**Exercise requirements**: Below this line is a set of entries; quote exactly the lines from the line that contains "of the cluster." to the line that contains "C_i \right\rvert \cdot", both lines included.

**Material for this exercise**:
+++
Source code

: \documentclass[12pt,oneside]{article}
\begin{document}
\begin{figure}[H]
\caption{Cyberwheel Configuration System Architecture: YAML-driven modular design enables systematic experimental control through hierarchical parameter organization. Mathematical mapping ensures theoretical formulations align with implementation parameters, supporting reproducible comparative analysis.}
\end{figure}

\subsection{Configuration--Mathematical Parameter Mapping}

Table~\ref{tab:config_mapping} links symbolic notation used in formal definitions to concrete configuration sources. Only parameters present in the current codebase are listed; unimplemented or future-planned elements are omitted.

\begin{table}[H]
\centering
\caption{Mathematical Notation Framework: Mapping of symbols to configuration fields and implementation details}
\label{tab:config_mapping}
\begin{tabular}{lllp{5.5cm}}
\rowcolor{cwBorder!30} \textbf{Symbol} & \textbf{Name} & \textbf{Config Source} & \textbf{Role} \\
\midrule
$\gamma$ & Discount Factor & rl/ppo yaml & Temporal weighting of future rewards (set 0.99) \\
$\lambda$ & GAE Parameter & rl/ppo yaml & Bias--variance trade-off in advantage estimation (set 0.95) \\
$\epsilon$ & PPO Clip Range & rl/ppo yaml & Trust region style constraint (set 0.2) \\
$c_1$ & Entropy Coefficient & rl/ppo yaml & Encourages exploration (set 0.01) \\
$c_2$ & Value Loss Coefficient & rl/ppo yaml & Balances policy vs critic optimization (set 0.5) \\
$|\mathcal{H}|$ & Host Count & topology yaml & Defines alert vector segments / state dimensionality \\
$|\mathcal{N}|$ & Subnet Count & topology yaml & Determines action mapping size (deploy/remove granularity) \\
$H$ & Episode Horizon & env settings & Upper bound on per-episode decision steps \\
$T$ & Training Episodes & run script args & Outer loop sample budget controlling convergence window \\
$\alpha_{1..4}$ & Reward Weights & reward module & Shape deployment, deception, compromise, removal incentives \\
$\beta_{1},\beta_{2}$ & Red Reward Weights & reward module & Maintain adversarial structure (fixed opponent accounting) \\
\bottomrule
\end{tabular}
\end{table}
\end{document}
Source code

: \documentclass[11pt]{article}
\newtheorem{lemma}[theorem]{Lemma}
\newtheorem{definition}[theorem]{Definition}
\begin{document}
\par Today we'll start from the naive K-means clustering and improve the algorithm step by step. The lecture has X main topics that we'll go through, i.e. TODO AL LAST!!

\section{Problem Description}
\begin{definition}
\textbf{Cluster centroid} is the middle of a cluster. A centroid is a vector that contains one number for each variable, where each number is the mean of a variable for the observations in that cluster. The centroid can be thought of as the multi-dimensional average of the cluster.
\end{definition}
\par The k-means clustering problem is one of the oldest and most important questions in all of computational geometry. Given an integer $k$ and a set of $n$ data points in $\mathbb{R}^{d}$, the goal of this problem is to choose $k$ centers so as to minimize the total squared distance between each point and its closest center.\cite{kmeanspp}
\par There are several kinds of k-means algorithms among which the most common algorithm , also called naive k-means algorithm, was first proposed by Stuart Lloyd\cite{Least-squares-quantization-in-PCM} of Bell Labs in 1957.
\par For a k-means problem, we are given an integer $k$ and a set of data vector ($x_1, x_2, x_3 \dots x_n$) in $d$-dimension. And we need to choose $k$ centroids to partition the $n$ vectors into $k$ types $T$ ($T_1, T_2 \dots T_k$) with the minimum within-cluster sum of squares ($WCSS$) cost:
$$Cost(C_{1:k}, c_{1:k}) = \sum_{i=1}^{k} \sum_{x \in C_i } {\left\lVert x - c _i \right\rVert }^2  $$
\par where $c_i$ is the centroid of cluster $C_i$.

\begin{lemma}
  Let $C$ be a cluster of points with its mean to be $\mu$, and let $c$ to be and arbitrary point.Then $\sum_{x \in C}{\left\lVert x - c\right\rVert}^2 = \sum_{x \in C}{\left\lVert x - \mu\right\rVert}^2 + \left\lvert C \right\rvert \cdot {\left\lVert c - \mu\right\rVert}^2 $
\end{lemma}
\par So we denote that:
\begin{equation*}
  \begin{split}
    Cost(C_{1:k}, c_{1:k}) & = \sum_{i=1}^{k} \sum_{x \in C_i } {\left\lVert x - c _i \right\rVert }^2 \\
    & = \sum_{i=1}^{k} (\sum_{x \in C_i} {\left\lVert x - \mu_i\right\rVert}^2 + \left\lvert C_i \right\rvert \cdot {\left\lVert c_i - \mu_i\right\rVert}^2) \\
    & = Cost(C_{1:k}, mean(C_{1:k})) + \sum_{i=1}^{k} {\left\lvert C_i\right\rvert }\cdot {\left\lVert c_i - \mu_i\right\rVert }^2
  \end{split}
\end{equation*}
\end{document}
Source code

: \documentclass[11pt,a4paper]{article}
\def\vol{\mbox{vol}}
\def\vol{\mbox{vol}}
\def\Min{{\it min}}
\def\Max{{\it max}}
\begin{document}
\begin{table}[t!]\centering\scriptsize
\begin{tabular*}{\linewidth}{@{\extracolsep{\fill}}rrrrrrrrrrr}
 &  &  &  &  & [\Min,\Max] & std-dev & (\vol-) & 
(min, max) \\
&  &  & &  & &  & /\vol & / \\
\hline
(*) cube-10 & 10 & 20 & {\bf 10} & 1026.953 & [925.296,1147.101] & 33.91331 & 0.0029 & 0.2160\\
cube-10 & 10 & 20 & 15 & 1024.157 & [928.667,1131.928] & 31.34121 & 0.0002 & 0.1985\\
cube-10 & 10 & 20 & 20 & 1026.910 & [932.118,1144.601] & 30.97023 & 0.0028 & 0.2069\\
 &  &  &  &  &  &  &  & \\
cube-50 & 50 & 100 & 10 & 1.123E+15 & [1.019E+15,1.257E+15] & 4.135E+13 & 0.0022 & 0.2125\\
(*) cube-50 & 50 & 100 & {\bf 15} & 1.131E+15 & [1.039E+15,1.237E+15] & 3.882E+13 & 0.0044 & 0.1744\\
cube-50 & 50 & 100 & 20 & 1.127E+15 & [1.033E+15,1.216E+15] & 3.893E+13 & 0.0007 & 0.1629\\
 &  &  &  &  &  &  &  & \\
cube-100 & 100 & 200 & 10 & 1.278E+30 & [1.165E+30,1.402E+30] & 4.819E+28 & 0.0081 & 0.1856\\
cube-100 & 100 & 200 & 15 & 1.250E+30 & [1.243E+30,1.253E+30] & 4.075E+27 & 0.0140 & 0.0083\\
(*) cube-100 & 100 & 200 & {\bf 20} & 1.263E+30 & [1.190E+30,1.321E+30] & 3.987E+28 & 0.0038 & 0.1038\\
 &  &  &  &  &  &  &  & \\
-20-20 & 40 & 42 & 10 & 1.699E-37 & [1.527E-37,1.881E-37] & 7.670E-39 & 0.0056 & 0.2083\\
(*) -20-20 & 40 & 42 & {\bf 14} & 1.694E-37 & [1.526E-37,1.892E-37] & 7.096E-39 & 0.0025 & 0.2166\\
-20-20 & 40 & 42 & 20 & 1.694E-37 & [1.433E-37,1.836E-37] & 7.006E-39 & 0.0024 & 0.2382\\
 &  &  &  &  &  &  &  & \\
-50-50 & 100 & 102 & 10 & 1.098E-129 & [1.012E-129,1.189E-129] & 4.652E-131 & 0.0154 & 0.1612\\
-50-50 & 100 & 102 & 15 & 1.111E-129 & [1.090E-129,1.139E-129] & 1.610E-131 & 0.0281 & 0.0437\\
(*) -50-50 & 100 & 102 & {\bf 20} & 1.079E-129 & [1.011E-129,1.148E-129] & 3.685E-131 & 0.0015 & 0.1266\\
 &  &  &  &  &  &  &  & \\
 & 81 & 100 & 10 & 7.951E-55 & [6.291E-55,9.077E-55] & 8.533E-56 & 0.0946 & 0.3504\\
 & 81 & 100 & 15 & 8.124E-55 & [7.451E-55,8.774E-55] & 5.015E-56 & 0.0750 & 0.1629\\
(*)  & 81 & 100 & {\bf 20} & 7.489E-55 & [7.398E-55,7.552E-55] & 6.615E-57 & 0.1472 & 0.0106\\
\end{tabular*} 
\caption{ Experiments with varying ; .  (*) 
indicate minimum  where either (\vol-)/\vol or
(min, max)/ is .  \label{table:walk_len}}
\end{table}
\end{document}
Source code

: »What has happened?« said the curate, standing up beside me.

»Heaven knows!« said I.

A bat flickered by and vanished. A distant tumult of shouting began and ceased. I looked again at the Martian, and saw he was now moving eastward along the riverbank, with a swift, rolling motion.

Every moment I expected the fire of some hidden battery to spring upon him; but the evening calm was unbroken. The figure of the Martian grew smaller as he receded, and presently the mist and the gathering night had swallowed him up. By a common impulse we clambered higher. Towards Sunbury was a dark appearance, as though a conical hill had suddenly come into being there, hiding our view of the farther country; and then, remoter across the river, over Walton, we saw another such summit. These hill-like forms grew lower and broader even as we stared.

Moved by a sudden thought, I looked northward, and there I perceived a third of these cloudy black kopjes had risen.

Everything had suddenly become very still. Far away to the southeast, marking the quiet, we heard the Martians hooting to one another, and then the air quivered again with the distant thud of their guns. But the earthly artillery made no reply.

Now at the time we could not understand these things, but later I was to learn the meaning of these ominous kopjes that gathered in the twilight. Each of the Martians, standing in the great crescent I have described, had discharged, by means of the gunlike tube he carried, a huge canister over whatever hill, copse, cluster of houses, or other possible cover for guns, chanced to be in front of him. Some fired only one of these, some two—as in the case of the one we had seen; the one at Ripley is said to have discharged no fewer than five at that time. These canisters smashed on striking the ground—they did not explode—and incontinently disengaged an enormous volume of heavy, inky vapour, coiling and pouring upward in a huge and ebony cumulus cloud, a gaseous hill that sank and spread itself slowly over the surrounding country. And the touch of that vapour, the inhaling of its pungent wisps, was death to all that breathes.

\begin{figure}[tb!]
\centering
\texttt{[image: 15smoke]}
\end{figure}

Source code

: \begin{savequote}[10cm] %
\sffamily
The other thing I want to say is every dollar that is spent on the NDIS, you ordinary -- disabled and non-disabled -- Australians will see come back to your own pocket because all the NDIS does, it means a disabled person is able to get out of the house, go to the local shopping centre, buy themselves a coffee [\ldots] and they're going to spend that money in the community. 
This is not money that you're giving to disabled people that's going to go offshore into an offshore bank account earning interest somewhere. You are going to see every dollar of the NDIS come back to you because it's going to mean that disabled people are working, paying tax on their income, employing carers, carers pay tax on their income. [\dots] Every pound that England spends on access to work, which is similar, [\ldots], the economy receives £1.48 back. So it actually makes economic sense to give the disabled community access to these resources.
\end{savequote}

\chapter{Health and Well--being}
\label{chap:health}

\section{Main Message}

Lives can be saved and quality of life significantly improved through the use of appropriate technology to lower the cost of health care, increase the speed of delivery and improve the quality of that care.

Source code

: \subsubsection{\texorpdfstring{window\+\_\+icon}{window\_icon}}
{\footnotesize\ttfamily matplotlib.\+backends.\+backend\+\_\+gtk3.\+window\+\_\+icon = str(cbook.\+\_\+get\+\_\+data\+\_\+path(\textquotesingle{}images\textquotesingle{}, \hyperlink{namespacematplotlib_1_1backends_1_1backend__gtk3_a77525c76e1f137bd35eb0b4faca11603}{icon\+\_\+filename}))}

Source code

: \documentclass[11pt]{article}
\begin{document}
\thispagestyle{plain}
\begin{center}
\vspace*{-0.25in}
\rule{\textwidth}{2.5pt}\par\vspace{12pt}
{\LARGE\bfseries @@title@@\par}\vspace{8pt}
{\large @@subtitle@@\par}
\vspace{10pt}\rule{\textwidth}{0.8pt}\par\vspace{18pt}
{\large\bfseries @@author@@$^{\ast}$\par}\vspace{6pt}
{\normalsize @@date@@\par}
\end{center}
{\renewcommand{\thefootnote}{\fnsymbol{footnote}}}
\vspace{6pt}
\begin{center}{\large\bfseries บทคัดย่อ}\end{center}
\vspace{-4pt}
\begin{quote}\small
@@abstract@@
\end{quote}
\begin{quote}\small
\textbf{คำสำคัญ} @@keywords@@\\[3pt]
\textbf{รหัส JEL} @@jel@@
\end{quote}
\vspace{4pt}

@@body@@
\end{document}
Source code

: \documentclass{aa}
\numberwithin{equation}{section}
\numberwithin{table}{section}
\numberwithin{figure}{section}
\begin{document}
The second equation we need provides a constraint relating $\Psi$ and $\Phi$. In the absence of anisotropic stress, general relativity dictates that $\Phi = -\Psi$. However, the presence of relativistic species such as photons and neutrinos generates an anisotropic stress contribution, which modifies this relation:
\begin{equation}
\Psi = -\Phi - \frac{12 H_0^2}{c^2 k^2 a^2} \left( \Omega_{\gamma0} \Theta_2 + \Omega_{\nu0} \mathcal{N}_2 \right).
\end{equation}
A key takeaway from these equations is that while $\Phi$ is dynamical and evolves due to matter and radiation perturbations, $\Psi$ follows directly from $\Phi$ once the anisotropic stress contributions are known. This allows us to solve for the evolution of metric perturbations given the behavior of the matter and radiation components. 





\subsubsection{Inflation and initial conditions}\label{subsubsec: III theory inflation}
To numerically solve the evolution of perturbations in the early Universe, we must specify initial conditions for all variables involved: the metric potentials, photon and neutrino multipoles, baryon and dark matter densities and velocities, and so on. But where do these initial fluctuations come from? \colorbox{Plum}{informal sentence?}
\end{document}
+++
**Response to this task**:
\textbf{Cluster centroid} is the middle of a cluster. A centroid is a vector that contains one number for each variable, where each number is the mean of a variable for the observations in that cluster. The centroid can be thought of as the multi-dimensional average of the cluster.
\end{definition}
\par The k-means clustering problem is one of the oldest and most important questions in all of computational geometry. Given an integer $k$ and a set of $n$ data points in $\mathbb{R}^{d}$, the goal of this problem is to choose $k$ centers so as to minimize the total squared distance between each point and its closest center.\cite{kmeanspp}
\par There are several kinds of k-means algorithms among which the most common algorithm , also called naive k-means algorithm, was first proposed by Stuart Lloyd\cite{Least-squares-quantization-in-PCM} of Bell Labs in 1957.
\par For a k-means problem, we are given an integer $k$ and a set of data vector ($x_1, x_2, x_3 \dots x_n$) in $d$-dimension. And we need to choose $k$ centroids to partition the $n$ vectors into $k$ types $T$ ($T_1, T_2 \dots T_k$) with the minimum within-cluster sum of squares ($WCSS$) cost:
$$Cost(C_{1:k}, c_{1:k}) = \sum_{i=1}^{k} \sum_{x \in C_i } {\left\lVert x - c _i \right\rVert }^2  $$
\par where $c_i$ is the centroid of cluster $C_i$.

\begin{lemma}
  Let $C$ be a cluster of points with its mean to be $\mu$, and let $c$ to be and arbitrary point.Then $\sum_{x \in C}{\left\lVert x - c\right\rVert}^2 = \sum_{x \in C}{\left\lVert x - \mu\right\rVert}^2 + \left\lvert C \right\rvert \cdot {\left\lVert c - \mu\right\rVert}^2 $
\end{lemma}
\par So we denote that:
\begin{equation*}
  \begin{split}
    Cost(C_{1:k}, c_{1:k}) & = \sum_{i=1}^{k} \sum_{x \in C_i } {\left\lVert x - c _i \right\rVert }^2 \\
    & = \sum_{i=1}^{k} (\sum_{x \in C_i} {\left\lVert x - \mu_i\right\rVert}^2 + \left\lvert C_i \right\rvert \cdot {\left\lVert c_i - \mu_i\right\rVert}^2) \\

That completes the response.